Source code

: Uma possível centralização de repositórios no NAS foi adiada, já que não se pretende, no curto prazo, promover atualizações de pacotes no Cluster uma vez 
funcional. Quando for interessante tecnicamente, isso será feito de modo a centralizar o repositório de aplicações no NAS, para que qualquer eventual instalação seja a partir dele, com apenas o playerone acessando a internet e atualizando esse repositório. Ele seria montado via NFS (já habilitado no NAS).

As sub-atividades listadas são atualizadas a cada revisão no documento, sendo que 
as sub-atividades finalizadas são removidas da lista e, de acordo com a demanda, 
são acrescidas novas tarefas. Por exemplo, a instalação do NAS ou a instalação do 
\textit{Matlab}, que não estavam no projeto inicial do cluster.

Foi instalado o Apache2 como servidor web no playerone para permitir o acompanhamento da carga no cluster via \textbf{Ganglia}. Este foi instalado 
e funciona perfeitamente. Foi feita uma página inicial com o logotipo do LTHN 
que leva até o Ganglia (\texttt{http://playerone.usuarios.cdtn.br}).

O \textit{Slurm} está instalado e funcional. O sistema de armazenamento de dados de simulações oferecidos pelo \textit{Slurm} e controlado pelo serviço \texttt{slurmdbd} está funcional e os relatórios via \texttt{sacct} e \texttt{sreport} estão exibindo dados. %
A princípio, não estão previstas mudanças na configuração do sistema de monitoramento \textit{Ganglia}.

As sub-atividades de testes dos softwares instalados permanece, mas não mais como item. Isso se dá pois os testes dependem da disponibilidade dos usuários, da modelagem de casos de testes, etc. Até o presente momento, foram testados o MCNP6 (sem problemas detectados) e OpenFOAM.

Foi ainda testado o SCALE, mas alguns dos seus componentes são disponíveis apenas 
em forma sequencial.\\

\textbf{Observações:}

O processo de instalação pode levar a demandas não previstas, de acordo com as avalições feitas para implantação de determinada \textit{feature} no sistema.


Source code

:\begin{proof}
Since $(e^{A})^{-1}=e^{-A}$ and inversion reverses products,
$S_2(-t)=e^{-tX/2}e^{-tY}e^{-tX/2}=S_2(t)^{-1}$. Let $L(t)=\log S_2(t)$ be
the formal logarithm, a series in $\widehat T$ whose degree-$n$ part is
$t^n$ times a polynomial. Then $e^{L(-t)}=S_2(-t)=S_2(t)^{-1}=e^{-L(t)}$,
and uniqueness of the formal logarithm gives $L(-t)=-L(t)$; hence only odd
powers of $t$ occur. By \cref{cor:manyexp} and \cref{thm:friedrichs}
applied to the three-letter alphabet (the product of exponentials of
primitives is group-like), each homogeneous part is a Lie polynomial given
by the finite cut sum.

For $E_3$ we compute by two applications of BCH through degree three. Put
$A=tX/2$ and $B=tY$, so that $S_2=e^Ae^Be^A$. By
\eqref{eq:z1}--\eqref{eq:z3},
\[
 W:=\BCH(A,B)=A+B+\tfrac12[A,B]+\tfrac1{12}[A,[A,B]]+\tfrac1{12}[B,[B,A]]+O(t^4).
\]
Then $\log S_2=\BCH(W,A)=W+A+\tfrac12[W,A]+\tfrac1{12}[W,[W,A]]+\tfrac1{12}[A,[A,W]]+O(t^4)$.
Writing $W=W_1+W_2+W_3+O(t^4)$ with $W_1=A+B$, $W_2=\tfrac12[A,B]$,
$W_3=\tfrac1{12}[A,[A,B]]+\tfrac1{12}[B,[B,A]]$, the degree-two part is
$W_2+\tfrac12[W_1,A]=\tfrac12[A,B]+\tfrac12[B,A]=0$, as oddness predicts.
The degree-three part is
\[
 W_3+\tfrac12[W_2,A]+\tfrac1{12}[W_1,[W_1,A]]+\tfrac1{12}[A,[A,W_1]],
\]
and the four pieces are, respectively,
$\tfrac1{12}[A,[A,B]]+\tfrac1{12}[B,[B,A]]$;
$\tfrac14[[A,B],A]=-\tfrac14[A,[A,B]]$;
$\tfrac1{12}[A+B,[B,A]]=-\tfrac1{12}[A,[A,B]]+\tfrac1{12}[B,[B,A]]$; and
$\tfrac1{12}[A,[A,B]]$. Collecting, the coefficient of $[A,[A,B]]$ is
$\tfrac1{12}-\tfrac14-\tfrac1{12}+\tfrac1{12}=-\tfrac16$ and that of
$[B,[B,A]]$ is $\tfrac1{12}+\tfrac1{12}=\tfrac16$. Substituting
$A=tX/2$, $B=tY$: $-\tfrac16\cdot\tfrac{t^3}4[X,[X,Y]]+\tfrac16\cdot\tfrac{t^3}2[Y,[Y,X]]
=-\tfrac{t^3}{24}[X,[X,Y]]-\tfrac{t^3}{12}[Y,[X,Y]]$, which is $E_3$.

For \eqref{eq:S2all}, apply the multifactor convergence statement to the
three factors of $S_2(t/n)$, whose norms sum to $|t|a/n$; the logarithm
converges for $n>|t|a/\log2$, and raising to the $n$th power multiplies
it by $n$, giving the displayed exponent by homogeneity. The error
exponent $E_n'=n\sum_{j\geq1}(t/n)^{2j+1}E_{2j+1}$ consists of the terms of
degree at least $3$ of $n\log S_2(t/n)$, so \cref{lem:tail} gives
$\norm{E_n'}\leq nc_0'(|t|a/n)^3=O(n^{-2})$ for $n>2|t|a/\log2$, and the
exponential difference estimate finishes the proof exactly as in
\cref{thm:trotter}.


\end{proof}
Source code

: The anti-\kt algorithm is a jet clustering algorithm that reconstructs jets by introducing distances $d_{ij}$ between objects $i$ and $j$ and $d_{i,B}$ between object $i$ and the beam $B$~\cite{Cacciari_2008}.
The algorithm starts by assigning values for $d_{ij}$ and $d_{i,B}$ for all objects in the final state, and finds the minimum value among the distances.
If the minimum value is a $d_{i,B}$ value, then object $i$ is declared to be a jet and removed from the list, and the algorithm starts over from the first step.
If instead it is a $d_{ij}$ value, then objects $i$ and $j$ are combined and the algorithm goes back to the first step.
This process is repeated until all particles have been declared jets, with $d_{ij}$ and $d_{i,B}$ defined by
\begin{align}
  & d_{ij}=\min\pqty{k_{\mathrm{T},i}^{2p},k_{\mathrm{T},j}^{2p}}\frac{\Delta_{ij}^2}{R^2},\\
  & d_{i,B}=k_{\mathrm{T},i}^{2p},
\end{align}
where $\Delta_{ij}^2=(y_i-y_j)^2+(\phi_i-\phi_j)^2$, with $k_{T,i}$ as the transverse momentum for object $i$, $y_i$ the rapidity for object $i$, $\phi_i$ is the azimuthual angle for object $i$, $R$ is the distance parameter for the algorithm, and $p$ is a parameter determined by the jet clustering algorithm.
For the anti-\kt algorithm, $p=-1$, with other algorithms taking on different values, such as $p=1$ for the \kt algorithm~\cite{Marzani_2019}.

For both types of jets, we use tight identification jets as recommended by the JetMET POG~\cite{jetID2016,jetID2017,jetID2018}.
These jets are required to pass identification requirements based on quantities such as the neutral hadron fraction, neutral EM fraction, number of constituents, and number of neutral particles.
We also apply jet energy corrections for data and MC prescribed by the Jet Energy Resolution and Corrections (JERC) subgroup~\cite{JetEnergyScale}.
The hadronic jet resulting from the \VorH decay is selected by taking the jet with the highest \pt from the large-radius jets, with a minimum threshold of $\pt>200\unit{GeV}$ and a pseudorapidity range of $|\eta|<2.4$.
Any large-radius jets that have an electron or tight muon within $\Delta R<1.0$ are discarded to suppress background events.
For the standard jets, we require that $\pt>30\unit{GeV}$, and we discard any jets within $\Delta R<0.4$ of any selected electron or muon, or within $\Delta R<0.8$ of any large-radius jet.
#####
Without omitting anything, reproduce the whole of the data.

Source code

: Uma possível centralização de repositórios no NAS foi adiada, já que não se pretende, no curto prazo, promover atualizações de pacotes no Cluster uma vez 
funcional. Quando for interessante tecnicamente, isso será feito de modo a centralizar o repositório de aplicações no NAS, para que qualquer eventual instalação seja a partir dele, com apenas o playerone acessando a internet e atualizando esse repositório. Ele seria montado via NFS (já habilitado no NAS).

As sub-atividades listadas são atualizadas a cada revisão no documento, sendo que 
as sub-atividades finalizadas são removidas da lista e, de acordo com a demanda, 
são acrescidas novas tarefas. Por exemplo, a instalação do NAS ou a instalação do 
\textit{Matlab}, que não estavam no projeto inicial do cluster.

Foi instalado o Apache2 como servidor web no playerone para permitir o acompanhamento da carga no cluster via \textbf{Ganglia}. Este foi instalado 
e funciona perfeitamente. Foi feita uma página inicial com o logotipo do LTHN 
que leva até o Ganglia (\texttt{http://playerone.usuarios.cdtn.br}).

O \textit{Slurm} está instalado e funcional. O sistema de armazenamento de dados de simulações oferecidos pelo \textit{Slurm} e controlado pelo serviço \texttt{slurmdbd} está funcional e os relatórios via \texttt{sacct} e \texttt{sreport} estão exibindo dados. %
A princípio, não estão previstas mudanças na configuração do sistema de monitoramento \textit{Ganglia}.

As sub-atividades de testes dos softwares instalados permanece, mas não mais como item. Isso se dá pois os testes dependem da disponibilidade dos usuários, da modelagem de casos de testes, etc. Até o presente momento, foram testados o MCNP6 (sem problemas detectados) e OpenFOAM.

Foi ainda testado o SCALE, mas alguns dos seus componentes são disponíveis apenas 
em forma sequencial.\\

\textbf{Observações:}

O processo de instalação pode levar a demandas não previstas, de acordo com as avalições feitas para implantação de determinada \textit{feature} no sistema.


Source code

:\begin{proof}
Since $(e^{A})^{-1}=e^{-A}$ and inversion reverses products,
$S_2(-t)=e^{-tX/2}e^{-tY}e^{-tX/2}=S_2(t)^{-1}$. Let $L(t)=\log S_2(t)$ be
the formal logarithm, a series in $\widehat T$ whose degree-$n$ part is
$t^n$ times a polynomial. Then $e^{L(-t)}=S_2(-t)=S_2(t)^{-1}=e^{-L(t)}$,
and uniqueness of the formal logarithm gives $L(-t)=-L(t)$; hence only odd
powers of $t$ occur. By \cref{cor:manyexp} and \cref{thm:friedrichs}
applied to the three-letter alphabet (the product of exponentials of
primitives is group-like), each homogeneous part is a Lie polynomial given
by the finite cut sum.

For $E_3$ we compute by two applications of BCH through degree three. Put
$A=tX/2$ and $B=tY$, so that $S_2=e^Ae^Be^A$. By
\eqref{eq:z1}--\eqref{eq:z3},
\[
 W:=\BCH(A,B)=A+B+\tfrac12[A,B]+\tfrac1{12}[A,[A,B]]+\tfrac1{12}[B,[B,A]]+O(t^4).
\]
Then $\log S_2=\BCH(W,A)=W+A+\tfrac12[W,A]+\tfrac1{12}[W,[W,A]]+\tfrac1{12}[A,[A,W]]+O(t^4)$.
Writing $W=W_1+W_2+W_3+O(t^4)$ with $W_1=A+B$, $W_2=\tfrac12[A,B]$,
$W_3=\tfrac1{12}[A,[A,B]]+\tfrac1{12}[B,[B,A]]$, the degree-two part is
$W_2+\tfrac12[W_1,A]=\tfrac12[A,B]+\tfrac12[B,A]=0$, as oddness predicts.
The degree-three part is
\[
 W_3+\tfrac12[W_2,A]+\tfrac1{12}[W_1,[W_1,A]]+\tfrac1{12}[A,[A,W_1]],
\]
and the four pieces are, respectively,
$\tfrac1{12}[A,[A,B]]+\tfrac1{12}[B,[B,A]]$;
$\tfrac14[[A,B],A]=-\tfrac14[A,[A,B]]$;
$\tfrac1{12}[A+B,[B,A]]=-\tfrac1{12}[A,[A,B]]+\tfrac1{12}[B,[B,A]]$; and
$\tfrac1{12}[A,[A,B]]$. Collecting, the coefficient of $[A,[A,B]]$ is
$\tfrac1{12}-\tfrac14-\tfrac1{12}+\tfrac1{12}=-\tfrac16$ and that of
$[B,[B,A]]$ is $\tfrac1{12}+\tfrac1{12}=\tfrac16$. Substituting
$A=tX/2$, $B=tY$: $-\tfrac16\cdot\tfrac{t^3}4[X,[X,Y]]+\tfrac16\cdot\tfrac{t^3}2[Y,[Y,X]]
=-\tfrac{t^3}{24}[X,[X,Y]]-\tfrac{t^3}{12}[Y,[X,Y]]$, which is $E_3$.

For \eqref{eq:S2all}, apply the multifactor convergence statement to the
three factors of $S_2(t/n)$, whose norms sum to $|t|a/n$; the logarithm
converges for $n>|t|a/\log2$, and raising to the $n$th power multiplies
it by $n$, giving the displayed exponent by homogeneity. The error
exponent $E_n'=n\sum_{j\geq1}(t/n)^{2j+1}E_{2j+1}$ consists of the terms of
degree at least $3$ of $n\log S_2(t/n)$, so \cref{lem:tail} gives
$\norm{E_n'}\leq nc_0'(|t|a/n)^3=O(n^{-2})$ for $n>2|t|a/\log2$, and the
exponential difference estimate finishes the proof exactly as in
\cref{thm:trotter}.


\end{proof}
Source code

: The anti-\kt algorithm is a jet clustering algorithm that reconstructs jets by introducing distances $d_{ij}$ between objects $i$ and $j$ and $d_{i,B}$ between object $i$ and the beam $B$~\cite{Cacciari_2008}.
The algorithm starts by assigning values for $d_{ij}$ and $d_{i,B}$ for all objects in the final state, and finds the minimum value among the distances.
If the minimum value is a $d_{i,B}$ value, then object $i$ is declared to be a jet and removed from the list, and the algorithm starts over from the first step.
If instead it is a $d_{ij}$ value, then objects $i$ and $j$ are combined and the algorithm goes back to the first step.
This process is repeated until all particles have been declared jets, with $d_{ij}$ and $d_{i,B}$ defined by
\begin{align}
  & d_{ij}=\min\pqty{k_{\mathrm{T},i}^{2p},k_{\mathrm{T},j}^{2p}}\frac{\Delta_{ij}^2}{R^2},\\
  & d_{i,B}=k_{\mathrm{T},i}^{2p},
\end{align}
where $\Delta_{ij}^2=(y_i-y_j)^2+(\phi_i-\phi_j)^2$, with $k_{T,i}$ as the transverse momentum for object $i$, $y_i$ the rapidity for object $i$, $\phi_i$ is the azimuthual angle for object $i$, $R$ is the distance parameter for the algorithm, and $p$ is a parameter determined by the jet clustering algorithm.
For the anti-\kt algorithm, $p=-1$, with other algorithms taking on different values, such as $p=1$ for the \kt algorithm~\cite{Marzani_2019}.

For both types of jets, we use tight identification jets as recommended by the JetMET POG~\cite{jetID2016,jetID2017,jetID2018}.
These jets are required to pass identification requirements based on quantities such as the neutral hadron fraction, neutral EM fraction, number of constituents, and number of neutral particles.
We also apply jet energy corrections for data and MC prescribed by the Jet Energy Resolution and Corrections (JERC) subgroup~\cite{JetEnergyScale}.
The hadronic jet resulting from the \VorH decay is selected by taking the jet with the highest \pt from the large-radius jets, with a minimum threshold of $\pt>200\unit{GeV}$ and a pseudorapidity range of $|\eta|<2.4$.
Any large-radius jets that have an electron or tight muon within $\Delta R<1.0$ are discarded to suppress background events.
For the standard jets, we require that $\pt>30\unit{GeV}$, and we discard any jets within $\Delta R<0.4$ of any selected electron or muon, or within $\Delta R<0.8$ of any large-radius jet.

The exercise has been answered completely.